The Joint Commission on Accreditation of Healthcare Organizations (JCAHO) has recommended that air or fraction of inspired oxygen (FiO2) at 30% or less be used for open delivery, consistent with the patient's needs, to prevent surgical fires. This can be interpreted to mean that 100% oxygen should not be used indiscriminately, and anesthesia providers should have the ability to deliver sub-100% oxygen with nasal cannulae. Addressing the recommendations poses challenges in terms of altering clinical practice, ensuring safe care for patients, requiring supplemental oxygen equipment, and added cost. These challenges are compounded by the wide variety of designs and configurations of anesthesia machines and clinical practices. This report analyzes equipment and practice recommendations that help prevent surgical fires during routine procedures.
Anesthesia machines with an air flowmeter can blend a sub-100% oxygen mixture in air and deliver it to the common gas outlet and the auxiliary common gas outlet. One approach that does not require a nasal cannula uses a corrugated hose breathing circuit to deliver an FiO2 of 30% or less gas mixture directly from a Y-piece placed close to the patient's nose. A variation is to connect a nasal cannula to the Y-piece of a standard circle breathing circuit and supply the gas blend from the flowmeter bank.

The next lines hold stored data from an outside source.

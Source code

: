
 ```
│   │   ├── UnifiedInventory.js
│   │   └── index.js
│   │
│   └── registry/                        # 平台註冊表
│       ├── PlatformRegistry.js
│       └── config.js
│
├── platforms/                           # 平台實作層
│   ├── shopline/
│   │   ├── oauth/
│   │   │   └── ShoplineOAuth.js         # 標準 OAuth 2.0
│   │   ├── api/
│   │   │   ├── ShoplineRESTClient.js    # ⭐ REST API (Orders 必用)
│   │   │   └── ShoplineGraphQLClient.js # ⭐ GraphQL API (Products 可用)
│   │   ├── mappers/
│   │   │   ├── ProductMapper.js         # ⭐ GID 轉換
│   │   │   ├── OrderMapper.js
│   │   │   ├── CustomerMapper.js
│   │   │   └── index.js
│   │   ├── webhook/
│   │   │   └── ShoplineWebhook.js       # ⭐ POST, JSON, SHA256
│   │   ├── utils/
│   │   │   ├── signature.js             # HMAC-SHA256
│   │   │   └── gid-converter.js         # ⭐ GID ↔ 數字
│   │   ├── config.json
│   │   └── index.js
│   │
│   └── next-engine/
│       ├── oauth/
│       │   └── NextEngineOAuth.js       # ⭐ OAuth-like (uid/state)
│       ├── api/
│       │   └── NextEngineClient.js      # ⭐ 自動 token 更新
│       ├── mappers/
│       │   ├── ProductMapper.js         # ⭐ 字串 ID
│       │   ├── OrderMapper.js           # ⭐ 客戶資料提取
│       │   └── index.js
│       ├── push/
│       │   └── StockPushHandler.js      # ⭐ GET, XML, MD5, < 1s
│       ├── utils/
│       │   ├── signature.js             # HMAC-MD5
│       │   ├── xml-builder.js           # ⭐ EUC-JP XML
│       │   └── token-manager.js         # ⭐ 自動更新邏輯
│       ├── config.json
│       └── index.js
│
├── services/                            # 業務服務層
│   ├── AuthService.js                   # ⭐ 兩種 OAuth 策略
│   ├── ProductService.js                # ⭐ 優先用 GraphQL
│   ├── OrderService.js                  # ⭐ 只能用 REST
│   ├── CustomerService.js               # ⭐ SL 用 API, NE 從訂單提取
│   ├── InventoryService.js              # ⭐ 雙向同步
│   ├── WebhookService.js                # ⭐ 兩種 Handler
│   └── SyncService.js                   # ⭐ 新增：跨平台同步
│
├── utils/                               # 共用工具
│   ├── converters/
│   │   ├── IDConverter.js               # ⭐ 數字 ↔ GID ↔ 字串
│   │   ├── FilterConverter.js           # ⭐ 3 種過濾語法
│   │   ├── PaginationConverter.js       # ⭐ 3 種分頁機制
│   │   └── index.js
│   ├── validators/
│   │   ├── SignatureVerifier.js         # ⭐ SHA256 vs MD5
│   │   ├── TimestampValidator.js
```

In anesthesia machines without an air flowmeter, N2O should not be used as the balance gas when supplying nasal cannulae with an FiO2 of 30% or less because it may provide unintended analgesia or loss of consciousness, it will contaminate the room, and (similar to oxygen) N2O is an oxidizer and supports combustion. Heliox can be used in machines with a heliox flowmeter, but heliox may be more expensive and supplied in different mixes such as 25% and 40% oxygen.
In anesthesia machines without an air flowmeter, an option is an add-on air/oxygen gas blender, but it has the disadvantages of added expense, plumbing, mounting hardware, and clutter. If a source of compressed medical air is unavailable, an option is to use 100% oxygen from the auxiliary oxygen flowmeter and discontinue oxygen supplementation for at least 60 seconds before and during cautery use or empirically scavenge in the region of the head and neck.

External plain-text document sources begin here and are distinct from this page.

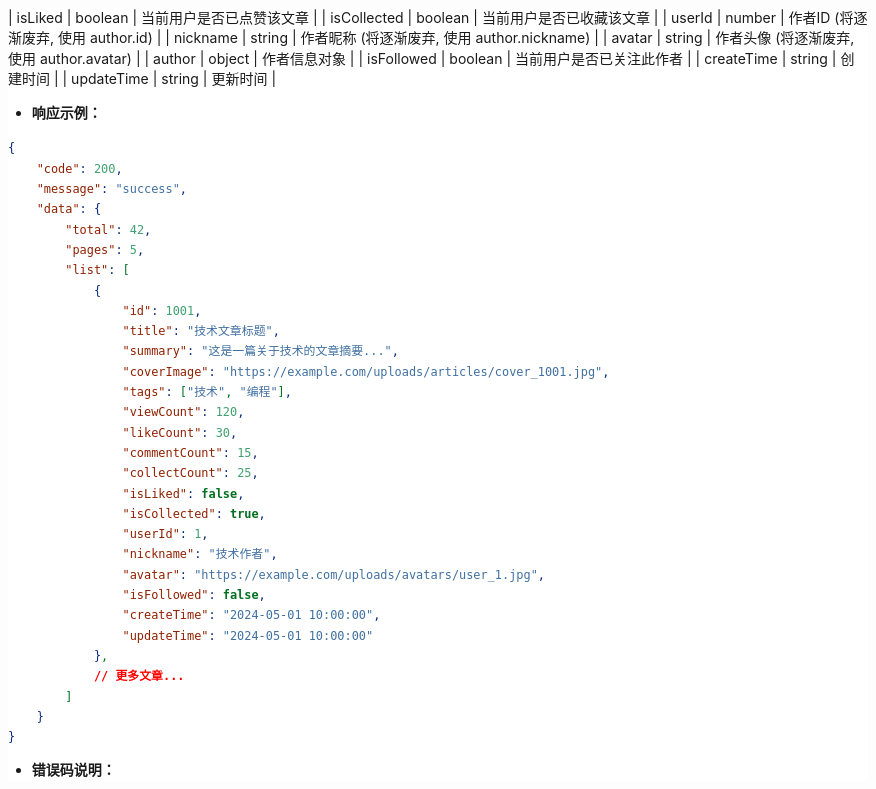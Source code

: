 | isLiked        | boolean          | 当前用户是否已点赞该文章 |
| isCollected    | boolean          | 当前用户是否已收藏该文章 |
| userId         | number           | 作者ID (将逐渐废弃, 使用 author.id) |
| nickname       | string           | 作者昵称 (将逐渐废弃, 使用 author.nickname) |
| avatar         | string           | 作者头像 (将逐渐废弃, 使用 author.avatar) |
| author         | object           | 作者信息对象         |
| isFollowed     | boolean          | 当前用户是否已关注此作者 |
| createTime     | string           | 创建时间            |
| updateTime     | string           | 更新时间            |

- **响应示例：**

```json
{
    "code": 200,
    "message": "success",
    "data": {
        "total": 42,
        "pages": 5,
        "list": [
            {
                "id": 1001,
                "title": "技术文章标题",
                "summary": "这是一篇关于技术的文章摘要...",
                "coverImage": "https://example.com/uploads/articles/cover_1001.jpg",
                "tags": ["技术", "编程"],
                "viewCount": 120,
                "likeCount": 30,
                "commentCount": 15,
                "collectCount": 25,
                "isLiked": false,
                "isCollected": true,
                "userId": 1,
                "nickname": "技术作者",
                "avatar": "https://example.com/uploads/avatars/user_1.jpg",
                "isFollowed": false,
                "createTime": "2024-05-01 10:00:00",
                "updateTime": "2024-05-01 10:00:00"
            },
            // 更多文章...
        ]
    }
}
```

- **错误码说明：**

Other approaches to minimize the risk of surgical fires address the fuel and ignition aspects of fires. Generally, removal of fuel components is the responsibility of the nurses, whereas the ignition source is usually under the control of the surgical staff. Anesthesia providers control the oxidizer component. This report focuses on actions under the direct control of the anesthesia providers. A multidisciplinary team effort is necessary to create a redundant safety system that reduces the occurrence of surgical fires.